Au cours de l’été de 1838, eurent lieu à St John’s des événements qui décidèrent Prescott à tenter de démissionner. John Kent, membre de l’Assemblée, et Edward Kielly*, officier des services de santé, eurent une dispute dans la rue, à la suite de laquelle Kent se plaignit devant l’Assemblée que Kielly avait commis une « infraction flagrante » aux prérogatives de cette dernière. William Carson*, président de l’Assemblée, convoqua Kielly devant la chambre et lui demanda de faire des excuses. Il s’ensuivit un différend sur les pouvoirs de l’Assemblée qui, à l’automne, fut porté devant la Cour suprême de Terre-Neuve, laquelle prit une décision contre Kielly et, par conséquent, en faveur de l’Assemblée. Auparavant, Prescott, consterné par la conduite arbitraire du parlement de Terre-Neuve dans la défense dg ses prérogatives, l’avait prorogé pour une semaine, puis il remit sa démission en janvier 1839. Celle-ci ne fut pas acceptée par Glenelg qui, par la suite, appuya les mesures prises par Prescott. (L’affaire fut finalement portée devant le Conseil privé, le 11 janvier 1843, lorsqu’on proposa à la reine de renverser la décision de la Cour suprême de Terre-Neuve.)

En 1841, Prescott alla en Angleterre pour faire partie d’une commission d’enquête dont les conclusions devaient amener la modification de la constitution de Terre-Neuve. Le ministère des Colonies n’accepta pas les recommandations de Prescott sur la réforme de la constitution et c’est sur cette question de principe que ce dernier remit de nouveau sa démission au mois de mai. Cette fois, elle fut acceptée, car un accord intervenu entre le gouvernement anglais et sir Richard Henry Bonnycastle* prévoyait la nomination d’un administrateur civil. Sir John Harvey* succéda à Prescott, qui reprit du service dans la marine.

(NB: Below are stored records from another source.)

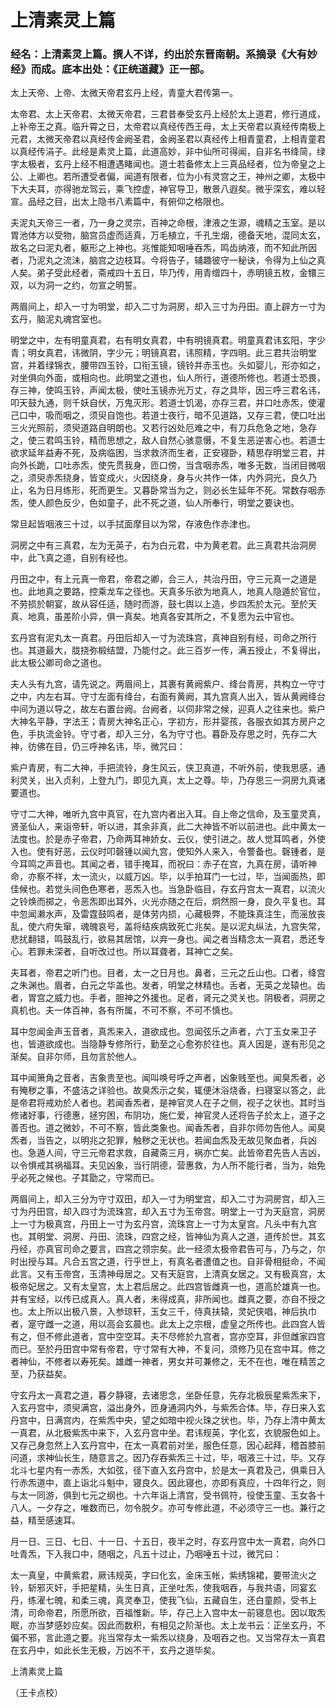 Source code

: # 上清素灵上篇

### 经名：上清素灵上篇。撰人不详，约出於东晋南朝。系摘录《大有妙经》而成。底本出处：《正统道藏》正一部。

太上天帝、上帝、太微天帝君玄丹上经，青童大君传第一。

太帝君、太上天帝君、太微天帝君，三君昔奉受玄丹上经於太上道君，修行道成，上补帝王之真。临升霄之日，太帝君以真经传西王母，太上天帝君以真经传南极上元君，太微天帝君以真经传金阙圣君，金阙圣君以真经传上相青童君，上相青童君以真经传涓子。此经是素灵上篇，此道高妙，非中仙所可得闻，自非名书绛简，绿字太极者，玄丹上经不相遭遇睹闻也。道士若备修太上三真品经者，位为帝皇之上公、上卿也。若所遭受者偏，闻道有限者，位为小有灵宫之王，神州之卿，太极中下大夫耳，亦得驰龙驾云，乘飞控虚，神官导卫，散景八遐矣。微乎深玄，难以轻宣。品经之目，出太上隐书八素篇中，有俯仰之格限也。

夫泥丸天帝三一者，乃一身之灵宗，百神之命根，津液之生源，魂精之玉室。是以胃池体方以受物，脑宫员虚而适真，万毛植立，千孔生烟，德备天地，混同太玄，故名之曰泥丸者，躯形之上神也。兆惟能知咽唾吞炁，鸣齿纳液，而不知此所因者，乃泥丸之流沬，脑宫之边枝耳。今将告子，辅趣彼守一秘诀，令得为上仙之真人矣。弟子受此经者，斋戒四十五日，毕乃传，用青缯四十，赤明镜五枚，金镮三双，以为洞一之约，勿宣之明誓。

两眉间上，却入一寸为明堂，却入二寸为洞房，却入三寸为丹田。直上辟方一寸为玄丹，脑泥丸魂宫室也。

明堂之中，左有明童真君，右有明女真君，中有明镜真君。明童真君讳玄阳，字少青；明女真君，讳微阴，字少元；明镜真君，讳照精，字四明。此三君共治明堂宫，并着绿锦衣，腰带四玉铃，口衔玉镜，镜铃并赤玉也。头如婴儿，形亦如之，对坐俱向外面，或相向也。此明堂之道也，仙人所行，道德所修也。若道士恐畏，存三神，使鸣玉铃，声闻太极，使吐玉镜赤光万丈，存之具毕，因三呼三君名讳，叩天鼓九通，则千妖自伏，万鬼灭形。若道士饥渴，亦存三君，并口吐赤炁，使灌己口中，吸而咽之，须臾自饱也。若道士夜行，暗不见道路，又存三君，使口吐出三火光照前，须臾道路自明朗也。又若行凶处厄难之中，有刀兵危急之地，急存之，使三君鸣玉铃，精而思想之，敌人自然心骇意慑，不复生恶逆害心也。若道士欲求延年益寿不死，及病临困，当求救济而生者，正安寝卧，精思存明堂三君，并向外长跪，口吐赤炁，使先贯我身，匝口傍，当含咽赤炁，唯多无数，当闭目微咽之，须臾赤炁绕身，皆变成火，火因绕身，身与火共作一体，内外洞光，良久乃止，名为日月练形，死而更生。又暮卧常当为之，则必长生延年不死。常数存咽赤炁，使人颜色反少，色如童子，此不死之道，仙人所奉行，明堂之要诀也。

常旦起皆咽液三十过，以手拭面摩目以为常，存液色作赤津也。

洞房之中有三真君，左为无英子，右为白元君，中为黄老君。此三真君共治洞房中，此飞真之道，自别有经也。

丹田之中，有上元真一帝君，帝君之卿，合三人，共治丹田，守三元真一之道是也。此地真之要路，控乘龙车之径也。天真多乐欲为地真人，地真人隐遁於官位，不劳损於朝宴，故从容任适，随时而游，鼓七舆以上造，步四炁於太元。至於天真、地真，虽差阶小异，俱一真矣。地真各安其所之，不复愿为云中官也。

玄丹宫有泥丸太一真君。丹田后却入一寸为流珠宫，真神自别有经，司命之所行也。其道最大，胧挠弥椴结盟，乃能付之。此三百岁一传，满五授止，不复得出，此太极公卿司命之道也。

夫人头有九宫，请先说之。两眉间上，其裹有黄阙紫户、绛台青房，共构立一守寸之中，内左右耳。守寸左面有绛台，右面有黄阙，其九宫真人出入，皆从黄阙绛台中间为道以导之，故左右置台阙。台阙者，以伺非常之候，迎真人之往来也。紫户大神名平静，字法王；青房大神名正心，字初方，形并婴孩，各服衣如其方房户之色，手执流金铃。守寸者，却入三分，名为守寸也。暮卧及存思之时，先存二大神，彷佛在目，仍三呼神名讳，毕，微咒曰：

紫户青房，有二大神，手把流铃，身生风云，侠卫真道，不听外前，使我思感，通利灵关，出入贞利，上登九门，即见九真，太上之尊。毕，乃存思三一洞房九真诸要道也。

守寸二大神，唯听九宫中真官，在九宫内者出入耳。自上帝之信命，及玉童灵真，贤圣仙人，来诣帝轩，听以进，其余非真，此二大神皆不听以前进也。此中黄太一法度也。於是赤子帝君，乃命两耳神娇女、云仪，使引进之。故人觉耳鸣者，外使入也。使有好恶，云仪时叩磬锺以闻九宫，使知外人来入，令警备也。磬锺者，是今耳鸣之声音也。其闻之者，错手掩耳，而祝曰：赤子在宫，九真在房，请听神命，亦察不祥，太一流火，以威万凶。毕，以手拍耳门一七过，毕，当闻面热，即佳候也。若觉头间色色寒者，恶炁入也。当急卧临目，存玄丹宫太一真君，以流火之铃焕而掷之，令恶炁即出耳外，火光亦随之在后，炯然照一身，良久平复也。耳中忽闻濑水声，及雷霆鼓鸣者，是体劳内损，心藏极弊，不能珠真注生，而滛放丧乱，使六府失窜，魂魄哀号，盖将结疾病致死亡兆矣。是以泥丸纵法，九宫失常，悲扰翻错，鸣鼓乱行，欲易其居馆，以弃一身也。闻之者当精念太一真君，悉还专心。若罪未深者，自听改过也。所以耳聋者，耳神亡之矣。

夫耳者，帝君之听门也。目者，太一之日月也。鼻者，三元之丘山也。口者，绛宫之朱渊也。眉者，白元之华盖也。发者，明堂之林精也。舌者，无英之龙辕也。齿者，胃宫之威力也。手者，胆神之外援也。足者，肾元之灵关也。阴极者，洞房之真机也。夫一体百神，各有所属，不可不察，不可不慎也。

耳中忽闻金声玉音者，真炁来入，道欲成也。忽闻弦乐之声者，六丁玉女来卫子也，皆道欲成也。当隐静专修所行，勤至之心愈弥於往也。真人因是，遂有形见之渐矣。自非尔师，且勿言於他人。

耳中闻箫角之音者，吉象贵至也。闻叫唤号呼之声者，凶象贱至也。闻臭炁者，必有殗秽之事，不盛洁之详验也。故臭炁示之矣，辄便沐浴烧香，扫寝室以答之，此是帝君将戒劝於人者也。若闻香炁者，是神官灵人在子之侧，视子之状也。其时当修诸好事，行德惠，拯穷困，布阴功，施仁爱，神官灵人还将告子於太上，道子之善否也。道之微妙，不可不察，皆此类象也。闻香炁者，自非尔师勿告他人。闻臭炁者，当告之，以明兆之犯罪，触秽之无状也。若闻血炁及无故见聚血者，兵凶也。急遁人间，守三元帝君求救，自藏斋三月，祸亦亡矣。此皆帝君先告人吉凶，以令惧戒其祸福耳。夫见凶象，当行阴德，营惠救，为人所不能行者，当为，始免乎必死之候也。子其勖之，守常而已。

两眉间上，却入三分为守寸双田，却入一寸为明堂宫，却入二寸为洞房宫，却入三寸为丹田宫，却入四寸为流珠宫，却入五寸为玉帝宫。明堂上一寸为天庭宫，洞房上一寸为极真宫，丹田上一寸为玄丹宫，流珠宫上一寸为太皇宫。凡头中有九宫也。其明堂、洞房、丹田、流珠，四宫之经，皆神仙为真人之道，道传於世。其玄丹经，亦真官司命之要言，四宫之领宗矣。此一经须太极帝君告可与，乃与之，尔时出授与耳。凡合五宫之道，行乎世上，有真名者遭值之也。自非骨相挺命，不闻此言。又有玉帝宫，玉清神母居之。又有天庭宫，上清真女居之。又有极真宫，太极帝妃居之。又有太皇宫，太上君后居之。此四宫皆雌真一也，道高於雄真一也。并有宝经，以传已成真人。真人者，未得成真，非所闻也。雌真之要，亦自不授之也。太上所以出极八景，入参琼轩，玉女三千，侍真扶辕，灵妃侠唱，神后执巾者，寔守雌一之道，用以高会玄晨也。此太上之宗根，虚皇之所传也。此四宫人皆有之，但不修此道者，宫中空空耳。夫不尽修於九宫者，宫亦空耳，非但雌家四宫而已。至於丹田宫中常有帝君，守寸常有大神，不复问，须修乃见在宫中耳。修之者神仙，不修者以寿死矣。雄雌一神者，男女并可兼修之，无不在也，唯在精苦之至，乃获益矣。

守玄丹太一真君之道，暮夕静寝，去诸思念，坐卧任意，先存北极辰星紫炁来下，入玄丹宫中，须臾满宫，溢出身外，匝身通洞内外，与紫炁合体。毕，存日来入玄丹宫中，日满宫内，在紫炁中央，望之如暗中视火珠之状也。毕，乃存上清中黄太一真君，从北极紫炁中来下，入玄丹宫中坐。君讳规英，字化玄，衣貌服色如上。又存己身忽然上入玄丹宫中，在太一真君前对坐，服色任意，因心起拜，稽首膝前问道，求神仙长生，随意言之。因乃存吞紫炁三十过，毕，咽液三十过，毕。又存北斗七星内有一赤炁，大如弦，径下直入玄丹宫中，於是太一真君及己，俱乘日入行赤炁道中，直上诣北斗魁中，寝良久。因此寝也，亦即有真应，十四年行之，则与太一同游，俱到七元之纲也。十六年诣上清宫，受书佩符，役使玉童、玉女各十八人。一夕存之，唯数而已，勿令脱夕。亦可专修此道，不必须守三一也。兼行之益，精至感速耳。

月一日、三日、七日、十一日、十五日，夜半之时，存玄丹宫中太一真君，向外口吐青炁，下入我口中，随咽之，凡五十过止，乃咽唾五十过，微咒曰：

太一真皇，中黄紫君，厥讳规英，字曰化玄，金床玉帐，紫绣锦裙，要带流火之铃，斩邪灭奸，手把星精，头生日真，正坐吐炁，使我咽吞，与我共语，同宴玄丹，练濯七魄，和柔三魂，真灵奉卫，使我飞仙，五藏自生，还白童颜，受书上清，司命帝君，所愿所欲，百福惟新。毕，存己上入宫中太一前寝息也。因以取炁眠，亦当梦感妙应矣。因此而数积，有相见之阶渐也。太上龙书云：正坐玄丹，不偏不邪，言此道之要。兆当常存太一紫炁以绕身，及咽吞之也。又当常存太一真君在玄丹中，如此长生无极，万凶不干，玄丹之道毕矣。

上清素灵上篇

（王卡点校）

En 1841, Prescott reçut une pension pour ses services comme capitaine, puis fut promu contre-amiral en 1847 ; la même année, il fut ministre de la Marine, jusqu’au mois de décembre, alors qu’il accepta le poste de commandant de l’arsenal de Portsmouth, fonction qu’il occupa jusqu’en 1852. Il fut promu vice-amiral en 1854, amiral en 1860 et amiral de l’escadre bleue en 1862. Prescott fut fait chevalier commandeur de l’ordre du Bain en 1856 et grand-croix du même ordre en 1869. Il fut pendant quelque temps juge de paix dans le Surrey.

Frederic F. Thompson

PRO, CO 194/90–194/111.— Times (Londres), 20 nov. 1874.— DNB.— John Marshall, Royal naval biography [...] (2 vol., Londres, 1823–1830), 2e supp., 197.— The navy lists (Londres), 1844–1874.— O’Byrne, Naval biog. dict.— Gunn, Political history of Nfld.— Prowse, History of Nfld.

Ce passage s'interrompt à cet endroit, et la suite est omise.